§ **What to do**
The output must match the lines from the first line of the listing below through the line holding "服务端需要根据前台传入的 pathname 来找到当前的" exactly and must contain no pictures.

§ **Records provided**
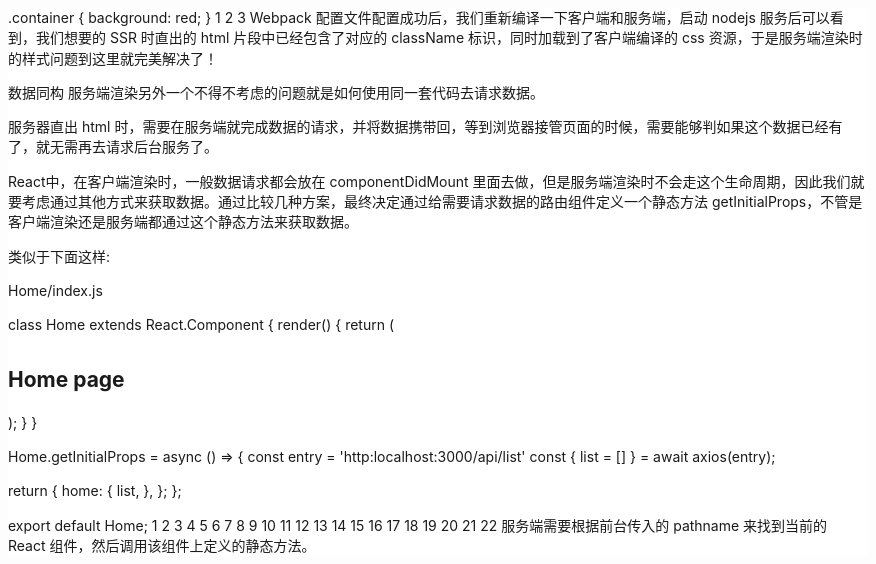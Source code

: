 .container {
  background: red;
}
1
2
3
Webpack 配置文件配置成功后，我们重新编译一下客户端和服务端，启动 nodejs 服务后可以看到，我们想要的 SSR 时直出的 html 片段中已经包含了对应的 className 标识，同时加载到了客户端编译的 css 资源，于是服务端渲染时的样式问题到这里就完美解决了！



数据同构
服务端渲染另外一个不得不考虑的问题就是如何使用同一套代码去请求数据。

服务器直出 html 时，需要在服务端就完成数据的请求，并将数据携带回，等到浏览器接管页面的时候，需要能够判如果这个数据已经有了，就无需再去请求后台服务了。

React中，在客户端渲染时，一般数据请求都会放在 componentDidMount 里面去做，但是服务端渲染时不会走这个生命周期，因此我们就要考虑通过其他方式来获取数据。通过比较几种方案，最终决定通过给需要请求数据的路由组件定义一个静态方法 getInitialProps，不管是客户端渲染还是服务端都通过这个静态方法来获取数据。

类似于下面这样:

Home/index.js

class Home extends React.Component {
  render() {
    return (
      <div className={styles.container}>
        <h2>Home page</h2>
      </div>
    );
  }
}

Home.getInitialProps = async () => {
  const entry = 'http:localhost:3000/api/list'
  const { list = [] } = await axios(entry);

  return {
    home: {
      list,
    },
  };
};

export default Home;
1
2
3
4
5
6
7
8
9
10
11
12
13
14
15
16
17
18
19
20
21
22
服务端需要根据前台传入的 pathname 来找到当前的 React 组件，然后调用该组件上定义的静态方法。
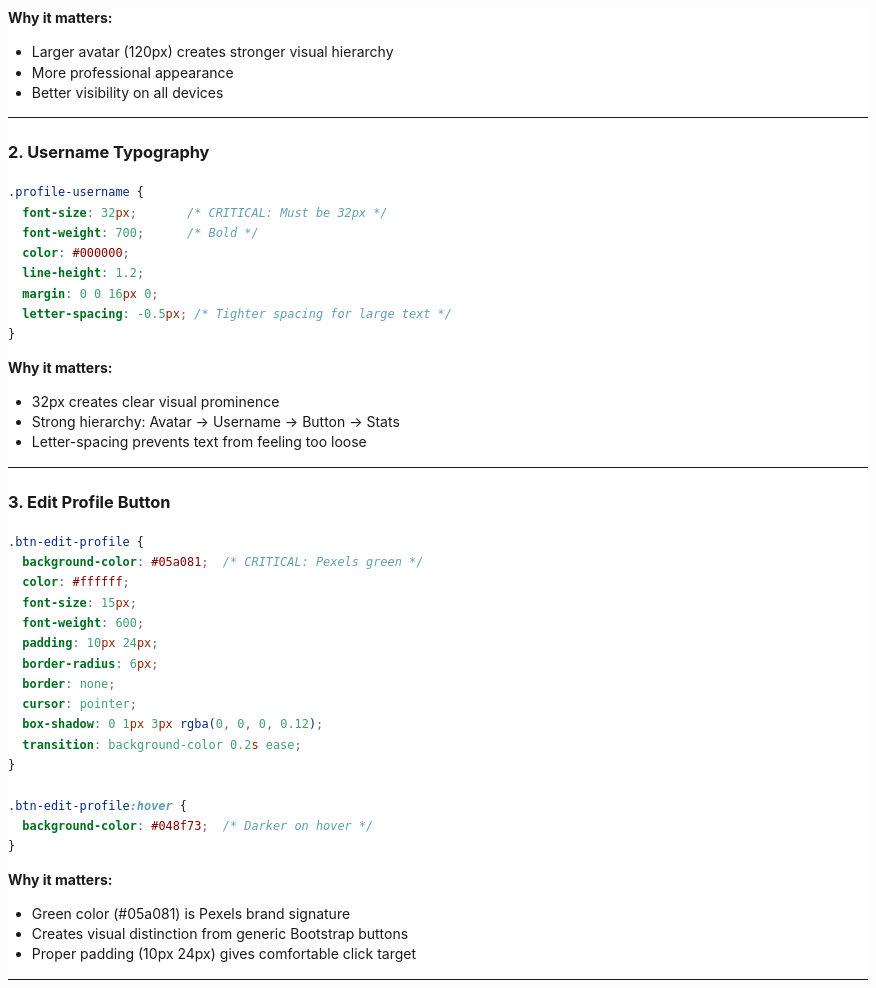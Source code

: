 **Why it matters:**
- Larger avatar (120px) creates stronger visual hierarchy
- More professional appearance
- Better visibility on all devices

---

### 2. Username Typography

```css
.profile-username {
  font-size: 32px;       /* CRITICAL: Must be 32px */
  font-weight: 700;      /* Bold */
  color: #000000;
  line-height: 1.2;
  margin: 0 0 16px 0;
  letter-spacing: -0.5px; /* Tighter spacing for large text */
}
```

**Why it matters:**
- 32px creates clear visual prominence
- Strong hierarchy: Avatar → Username → Button → Stats
- Letter-spacing prevents text from feeling too loose

---

### 3. Edit Profile Button

```css
.btn-edit-profile {
  background-color: #05a081;  /* CRITICAL: Pexels green */
  color: #ffffff;
  font-size: 15px;
  font-weight: 600;
  padding: 10px 24px;
  border-radius: 6px;
  border: none;
  cursor: pointer;
  box-shadow: 0 1px 3px rgba(0, 0, 0, 0.12);
  transition: background-color 0.2s ease;
}

.btn-edit-profile:hover {
  background-color: #048f73;  /* Darker on hover */
}
```

**Why it matters:**
- Green color (#05a081) is Pexels brand signature
- Creates visual distinction from generic Bootstrap buttons
- Proper padding (10px 24px) gives comfortable click target

---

§ **Task response**
Source code

: .container {
  background: red;
}
1
2
3
Webpack 配置文件配置成功后，我们重新编译一下客户端和服务端，启动 nodejs 服务后可以看到，我们想要的 SSR 时直出的 html 片段中已经包含了对应的 className 标识，同时加载到了客户端编译的 css 资源，于是服务端渲染时的样式问题到这里就完美解决了！



数据同构
服务端渲染另外一个不得不考虑的问题就是如何使用同一套代码去请求数据。

服务器直出 html 时，需要在服务端就完成数据的请求，并将数据携带回，等到浏览器接管页面的时候，需要能够判如果这个数据已经有了，就无需再去请求后台服务了。

React中，在客户端渲染时，一般数据请求都会放在 componentDidMount 里面去做，但是服务端渲染时不会走这个生命周期，因此我们就要考虑通过其他方式来获取数据。通过比较几种方案，最终决定通过给需要请求数据的路由组件定义一个静态方法 getInitialProps，不管是客户端渲染还是服务端都通过这个静态方法来获取数据。

类似于下面这样:

Home/index.js

class Home extends React.Component {
  render() {
    return (
      <div className={styles.container}>
        <h2>Home page</h2>
      </div>
    );
  }
}

Home.getInitialProps = async () => {
  const entry = 'http:localhost:3000/api/list'
  const { list = [] } = await axios(entry);

  return {
    home: {
      list,
    },
  };
};

export default Home;
1
2
3
4
5
6
7
8
9
10
11
12
13
14
15
16
17
18
19
20
21
22
服务端需要根据前台传入的 pathname 来找到当前的 React 组件，然后调用该组件上定义的静态方法。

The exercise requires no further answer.